The how-can-she-be-so-amazing Holly Bodger, after having critiqued this week's 40 loglines, offered to write up her thoughts to help you all as you continue to grind your loglines into submission. Of course I immediately took her up on it. Here are her golden nuggets:
1. The point of a logline is to explain what your character wants and why it will be difficult for him to achieve it. It helps to pepper in a few interesting details about your character and setting, but only if they are necessary. A logline is not supposed to summarize your plot or explain your concept.
2. PLEASE SAVE MY SANITY AND DO NOT ASK QUESTIONS IN YOUR LOGLINE! If someone said, “What’s your book about?” you would not answer with, “What do YOU think it’s about?” Well, maybe you would, but if you said this to me, I’d want to fling poo at you. Questions are great for taglines. Save them for those.
3. A lot of loglines seem to be confusing the goal and the need. The need is the thing the character wants before the book starts (ie, a friend). The goal is the thing the character decides to go get at the beginning of the story. While the goal must fulfil the need, it is not the same thing.

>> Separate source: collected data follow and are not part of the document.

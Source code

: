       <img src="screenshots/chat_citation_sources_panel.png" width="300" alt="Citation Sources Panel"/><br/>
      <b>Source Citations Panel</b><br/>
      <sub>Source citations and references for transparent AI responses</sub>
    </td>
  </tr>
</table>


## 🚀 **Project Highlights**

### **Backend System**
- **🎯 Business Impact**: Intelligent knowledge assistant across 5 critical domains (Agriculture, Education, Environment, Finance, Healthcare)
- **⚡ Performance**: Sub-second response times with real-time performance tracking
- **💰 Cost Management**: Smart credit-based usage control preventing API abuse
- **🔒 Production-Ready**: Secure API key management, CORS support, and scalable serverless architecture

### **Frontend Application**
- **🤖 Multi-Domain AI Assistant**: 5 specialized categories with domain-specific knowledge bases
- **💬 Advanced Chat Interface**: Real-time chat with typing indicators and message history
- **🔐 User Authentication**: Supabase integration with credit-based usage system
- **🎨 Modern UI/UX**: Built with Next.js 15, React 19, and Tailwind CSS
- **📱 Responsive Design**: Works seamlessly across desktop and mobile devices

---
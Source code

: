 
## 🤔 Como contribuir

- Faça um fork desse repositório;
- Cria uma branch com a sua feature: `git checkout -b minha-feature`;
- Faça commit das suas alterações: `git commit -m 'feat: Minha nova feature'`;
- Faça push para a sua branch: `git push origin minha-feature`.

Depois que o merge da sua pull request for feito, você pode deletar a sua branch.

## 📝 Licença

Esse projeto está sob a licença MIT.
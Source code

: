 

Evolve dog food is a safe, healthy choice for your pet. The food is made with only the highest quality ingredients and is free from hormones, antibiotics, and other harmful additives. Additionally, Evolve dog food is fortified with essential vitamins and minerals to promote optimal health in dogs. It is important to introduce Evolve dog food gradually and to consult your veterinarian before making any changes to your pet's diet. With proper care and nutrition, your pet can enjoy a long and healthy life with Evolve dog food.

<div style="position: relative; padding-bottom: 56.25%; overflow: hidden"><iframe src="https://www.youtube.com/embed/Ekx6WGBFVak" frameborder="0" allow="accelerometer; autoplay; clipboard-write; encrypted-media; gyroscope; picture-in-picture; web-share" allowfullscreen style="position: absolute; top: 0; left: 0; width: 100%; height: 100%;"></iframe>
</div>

4. Speaking of goals, they must be tangible. The goal is the thing that, when reached, means the story is done. The reader will never know when the character “reaches inner peace”. They will know when the character finds out who killed his dog. This is not to say that finding inner peace is not important. This is what I meant about the need. Your character NEEDS inner peace and finding out who killed his dog is the GOAL that will accomplish this.
5. BE SPECIFIC. You have 2-3 sentences to show agents why your book is special and special is in the specifics. Half of the books in my library could be defined as “girl who wants to find love”. You need to show why your girl is different and why her journey to find love is not like the rest.
6. Finally (and this is the most important one), remember that loglines are hard to write for everyone (including me)! I firmly believe that you can pants an entire novel as long as you have a perfect logline. If you cannot make your story fit into the required elements of a logline, then maybe you need to re-think whether or not your story has the required elements, full stop.